> Work to be completed: Scan the data below for lines holding the word "that", and copy each line found.

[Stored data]
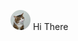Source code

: <img height="32" width="32" src="https://raw.githubusercontent.com/stevenpainc/stevenpainc/main/stevenpai.ico"/> Hi There
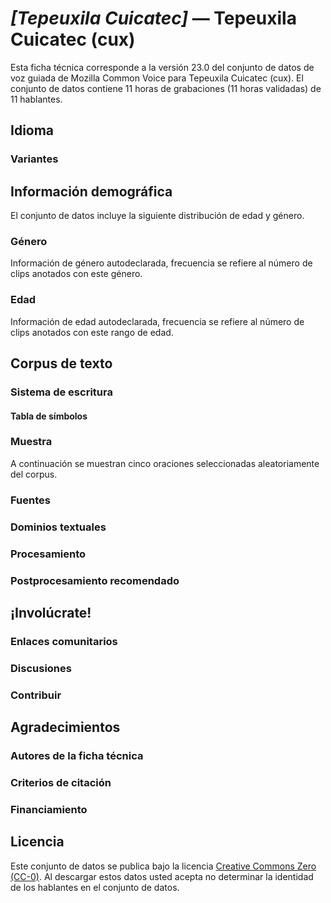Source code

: # *[Tepeuxila Cuicatec]* &mdash; Tepeuxila Cuicatec (cux)
Esta ficha técnica corresponde a la versión 23.0 del conjunto de datos de voz guiada de Mozilla Common Voice 
para Tepeuxila Cuicatec (cux). El conjunto de datos contiene 11 horas de grabaciones (11 horas
validadas) de 11 hablantes.

## Idioma
<!-- {{LANGUAGE_DESCRIPTION}} -->
<!-- Proporcione una breve descripción (1-2 párrafos) de su idioma -->

### Variantes
<!-- {{VARIANT_DESCRIPTION}} -->
<!-- @ OPCIONAL @ -->
<!-- Describa las variantes (variantes MCV) de su idioma -->

## Información demográfica
<!--puede obtener gran parte de la información en esta sección desde https://analyzer.cv-toolbox.web.tr/browse -->
El conjunto de datos incluye la siguiente distribución de edad y género.

### Género
Información de género autodeclarada, frecuencia se refiere al número de clips anotados con este género.
<!-- {{GENDER_TABLE}} -->
<!-- @ GENERADO AUTOMÁTICAMENTE @ -->
<!-- 
| Género              | Frecuencia |
|---------------------|------------|
| masculino           | ? |
| no declarado        | ? |
| femenino            | ? |
-->

### Edad
Información de edad autodeclarada, frecuencia se refiere al número de clips anotados con este rango de edad.
<!-- {{AGE_TABLE}} -->
<!-- @ GENERADO AUTOMÁTICAMENTE @ -->
<!-- 
| Rango de edad | Frecuencia |
|---------------|------------|
| adolescentes  | ? |
| veintes       | ? |
| treintas      | ? |
| cuarentas     | ? |
| cincuentas    | ? |
   ...si hay otros rangos de edad presentes en sus datos, añádalos como filas...
-->

## Corpus de texto
<!-- {{TEXT_CORPUS_DESCRIPTION}} -->
<!-- @ OPCIONAL @ -->
<!-- Una descripción general del corpus de texto, con información como la longitud media (en caracteres y palabras) de las oraciones validadas. -->

### Sistema de escritura
<!-- {{WRITING_SYSTEM_DESCRIPTION}} -->
<!-- @ OPCIONAL @ -->
<!-- Una descripción del sistema de escritura (o sistemas de escritura) utilizado en el corpus de texto -->

#### Tabla de símbolos
<!-- {{ALPHABET_TABLE}} -->
<!-- @ OPCIONAL @ -->
<!-- Si el sistema de escritura es alfabético, puede incluir aquí el alfabeto válido -->

### Muestra
A continuación se muestran cinco oraciones seleccionadas aleatoriamente del corpus.
<!-- {{SENTENCES_SAMPLE}} -->

### Fuentes
<!-- {{SOURCES_LIST}} -->
<!-- @ OPCIONAL @ -->
<!-- Una lista de las fuentes de las oraciones, se puede limitar a las N principales -->

### Dominios textuales
<!-- {{TEXT_DOMAIN_DESCRIPTION}} -->
<!-- @ OPCIONAL @ -->
<!-- ¿Qué dominios textuales están representados en el corpus? -->

### Procesamiento
<!-- {{PROCESSING_DESCRIPTION}} -->
<!-- @ OPCIONAL @ -->
<!-- Cómo se ha procesado la información textual -->

### Postprocesamiento recomendado
<!-- {{RECOMMENDED_POSTPROCESSING_DESCRIPTION}} -->
<!-- @ OPCIONAL @ -->
<!-- Qué debería hacerse antes de usar los datos, por ejemplo normalización de Unicode -->

## ¡Involúcrate!

### Enlaces comunitarios
<!-- {{COMMUNITY_LINKS_LIST}} -->
<!-- @ OPCIONAL @ -->
<!-- Enlaces a chats / foros de la comunidad -->

### Discusiones
<!-- {{DISCUSSION_LINKS_LIST}} -->
<!-- @ OPCIONAL @ -->
<!-- Puede incluirse cualquier enlace a debates, por ejemplo en Discourse, foros u otros blogs -->

### Contribuir
<!-- {{CONTRIBUTE_LINKS_LIST}} -->
<!-- Aquí puede incluir enlaces sobre cómo contribuir al conjunto de datos -->

## Agradecimientos

### Autores de la ficha técnica
<!-- {{DATASHEET_AUTHORS_LIST}} -->
<!-- Una lista en el formato: Su Nombre <email@email.com> -->

### Criterios de citación
<!-- {{CITATION_DESCRIPTION}} -->
<!-- @ OPCIONAL @ -->
<!-- Si publicó un artículo y desea que lo citen, puede incluir el BiBTeX aquí -->

### Financiamiento
<!-- {{FUNDING_DESCRIPTION}} -->
<!-- @ OPCIONAL @ -->
<!-- Si recibió financiemiento, puede incluir el reconocimiento aquí -->

## Licencia
Este conjunto de datos se publica bajo la licencia [Creative Commons Zero (CC-0)](https://creativecommons.org/public-domain/cc0/). Al descargar estos datos
usted acepta no determinar la identidad de los hablantes en el conjunto de datos.



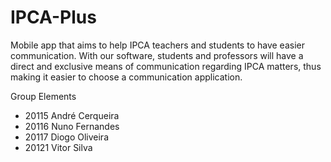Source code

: # IPCA-Plus
Mobile app that aims to help IPCA teachers and students to have easier communication. With our software, students and professors will have a direct and exclusive means of communication regarding IPCA matters, thus making it easier to choose a communication application.

Group Elements

- 20115 André Cerqueira
- 20116 Nuno Fernandes
- 20117 Diogo Oliveira
- 20121 Vitor Silva
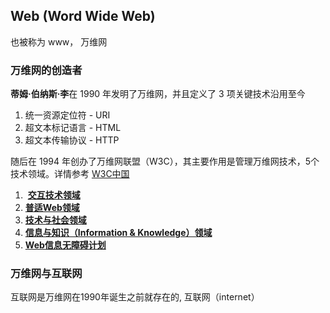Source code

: 
## Web (Word Wide Web)
也被称为 www， 万维网



### 万维网的创造者
**蒂姆·伯纳斯·李**在 1990 年发明了万维网，并且定义了 3 项关键技术沿用至今

1. 统一资源定位符 - URI
2. 超文本标记语言 - HTML
3. 超文本传输协议 - HTTP



随后在 1994 年创办了万维网联盟（W3C），其主要作用是管理万维网技术，5个技术领域。详情参考 [W3C中国](https://www.chinaw3c.org/activities.html)
1.  **[交互技术领域](http://www.w3.org/Interaction/)**
2. **[普适Web领域](http://www.w3.org/UbiWeb/#d7e0)**
3. **[技术与社会领域](http://www.w3.org/TandS/)**
4. **[信息与知识（Information & Knowledge）领域](http://www.w3.org/INK/)** 
5. **[Web信息无障碍计划](http://www.w3.org/WAI/)** 



### 万维网与互联网
互联网是万维网在1990年诞生之前就存在的, 互联网（internet） 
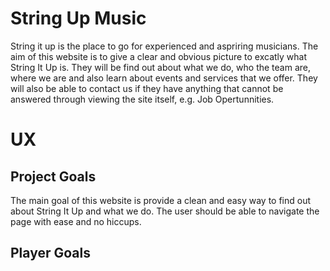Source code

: # String Up Music

String it up is the place to go for experienced and aspriring musicians. The aim of this website is to give a clear
and obvious picture to excatly what String It Up is. They will be find out about what we do, who the team are, where
we are and also learn about events and services that we offer. They will also be able to contact us if they have anything
that cannot be answered through viewing the site itself, e.g. Job Opertunnities.

# UX

## Project Goals

The main goal of this website is provide a clean and easy way to find out about String It Up and what we do. The user
should be able to navigate the page with ease and no hiccups.

## Player Goals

> Result of the task:
Mobile app that aims to help IPCA teachers and students to have easier communication. With our software, students and professors will have a direct and exclusive means of communication regarding IPCA matters, thus making it easier to choose a communication application.
we are and also learn about events and services that we offer. They will also be able to contact us if they have anything
that cannot be answered through viewing the site itself, e.g. Job Opertunnities.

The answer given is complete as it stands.